Researchers at Hokkaido University in Japan have developed a novel method to design and develop peptide antibiotics in large numbers, which could prove critical to controlling antibiotic resistance.
Applications of new molecules as drugs are expected to be effective in treating diseases that are difficult to cure with currently used conventional drugs. Peptides are one such type of molecule. They are well studied, and several drugs have been developed by the modification of different peptides. Modifying and testing new peptide structures is time-consuming, so any method that could reduce the time required for this process would rapidly accelerate drug development.
The researchers, led by Akira Katsuyama and Satoshi Ichikawa at the Faculty of Pharmaceutical Sciences have developed a “scanning and direct derivatization” method for targeted modification of polymyxin, an antibiotic of last resort. Their work was published in the Journal of the American Chemical Society.
“Peptides are small molecules composed of amino acids, and are involved in many natural processes,” Katsuyama said.
“Due to how easy it is to modify them, peptides have great potential as drugs to treat diseases—modified peptides currently in use include drugs to treat diabetes, cancer, and other diseases.”
While the modification of peptides to enhance and alter their properties and biological effects is quite common, the process of making these changes in a targeted and deliberate manner is still very difficult. The research team approached this problem by modifying a technique known as peptide scanning, which is used to determine the role and importance of each amino acid in a peptide, to modify specific amino acids in polymyxin by the addition of different chemical groups.
Peptide antibiotics: the candidates
The team first designed a series of 12 scanning derivatives, and tested their antibiotic activity against nine bacteria, including six highly virulent and antibiotic resistant bacterial pathogens. Based on their results, they chose three scanning derivatives for the further development for new peptide antibiotic candidates that targets polymyxin-resistant Escherichia coli; and another four scanning derivatives to develop new narrow- and broad-spectrum antibiotic candidates.
The selected scanning derivatives were then subjected to direct derivatization.
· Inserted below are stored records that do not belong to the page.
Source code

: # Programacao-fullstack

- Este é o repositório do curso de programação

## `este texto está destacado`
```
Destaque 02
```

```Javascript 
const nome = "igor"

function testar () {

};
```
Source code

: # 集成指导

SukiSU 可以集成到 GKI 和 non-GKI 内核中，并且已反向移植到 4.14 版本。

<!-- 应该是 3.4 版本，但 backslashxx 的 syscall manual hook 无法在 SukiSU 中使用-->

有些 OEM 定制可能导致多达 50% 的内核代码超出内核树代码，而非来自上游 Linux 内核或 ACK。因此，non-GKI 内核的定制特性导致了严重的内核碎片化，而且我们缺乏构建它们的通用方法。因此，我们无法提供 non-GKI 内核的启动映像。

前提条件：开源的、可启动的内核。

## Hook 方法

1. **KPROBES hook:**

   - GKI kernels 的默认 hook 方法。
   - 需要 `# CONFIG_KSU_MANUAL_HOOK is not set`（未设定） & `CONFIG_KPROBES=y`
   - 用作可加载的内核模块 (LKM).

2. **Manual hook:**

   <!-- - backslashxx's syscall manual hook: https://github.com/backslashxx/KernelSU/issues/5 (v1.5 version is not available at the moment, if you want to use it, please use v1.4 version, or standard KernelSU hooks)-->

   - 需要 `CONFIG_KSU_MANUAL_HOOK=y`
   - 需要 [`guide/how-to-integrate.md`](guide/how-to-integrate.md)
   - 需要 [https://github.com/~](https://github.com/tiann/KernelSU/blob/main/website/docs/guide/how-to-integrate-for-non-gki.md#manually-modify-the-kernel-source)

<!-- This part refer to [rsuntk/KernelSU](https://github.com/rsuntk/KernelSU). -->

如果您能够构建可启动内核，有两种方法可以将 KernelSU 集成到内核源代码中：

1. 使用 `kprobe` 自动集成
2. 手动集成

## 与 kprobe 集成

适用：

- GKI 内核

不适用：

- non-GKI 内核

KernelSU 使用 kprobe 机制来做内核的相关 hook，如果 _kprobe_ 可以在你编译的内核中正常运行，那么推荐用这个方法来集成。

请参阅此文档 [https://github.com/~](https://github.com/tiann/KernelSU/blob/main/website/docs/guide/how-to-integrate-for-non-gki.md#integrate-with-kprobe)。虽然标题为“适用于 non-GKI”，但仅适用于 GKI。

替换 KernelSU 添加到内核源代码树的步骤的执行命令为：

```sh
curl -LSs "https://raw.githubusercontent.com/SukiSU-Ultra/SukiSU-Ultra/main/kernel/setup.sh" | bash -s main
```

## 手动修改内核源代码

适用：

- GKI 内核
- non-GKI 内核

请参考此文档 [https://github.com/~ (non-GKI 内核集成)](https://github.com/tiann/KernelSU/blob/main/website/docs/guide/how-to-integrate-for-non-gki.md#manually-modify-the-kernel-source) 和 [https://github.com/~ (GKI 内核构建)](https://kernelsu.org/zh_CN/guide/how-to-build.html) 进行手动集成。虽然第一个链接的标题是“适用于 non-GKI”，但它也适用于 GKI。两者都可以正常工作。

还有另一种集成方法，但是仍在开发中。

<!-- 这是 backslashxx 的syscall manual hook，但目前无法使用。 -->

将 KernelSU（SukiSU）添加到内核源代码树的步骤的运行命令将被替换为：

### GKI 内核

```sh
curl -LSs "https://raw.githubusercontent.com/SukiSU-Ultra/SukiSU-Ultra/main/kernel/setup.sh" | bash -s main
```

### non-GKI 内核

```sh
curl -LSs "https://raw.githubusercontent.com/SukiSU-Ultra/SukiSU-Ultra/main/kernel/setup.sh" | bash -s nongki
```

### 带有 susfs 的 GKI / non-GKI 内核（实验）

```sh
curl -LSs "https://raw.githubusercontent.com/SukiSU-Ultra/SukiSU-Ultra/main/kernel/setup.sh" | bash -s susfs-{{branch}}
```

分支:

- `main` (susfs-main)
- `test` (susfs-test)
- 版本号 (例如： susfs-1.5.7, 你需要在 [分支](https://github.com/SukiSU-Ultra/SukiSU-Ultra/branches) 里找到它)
From the three selected to target E. coli, 324 derivatives were generated and tested for antibacterial activity; just four derivatives showed antibiotic activity comparable to polymyxin. In the assay of the narrow-spectrum derivatives, 10 out of 54 showed antibiotic activity against Pseudomonas aeruginosa comparable to polymyxin. Finally, for the broad-spectrum derivatives, just one out of 162 derivatives exhibited an antibiotic activity comparable to or stronger than that of polymyxin against all nine strains.
“We have shown that the technique we developed, the ‘scanning and direct derivatization’ protocol, can be used to generate and evaluate hundreds of peptide derivatives,” Ichikawa said.
“We have also proven that it can be used to simultaneously develop derivatives with different effects. This method is widely applicable for the optimization of peptides.”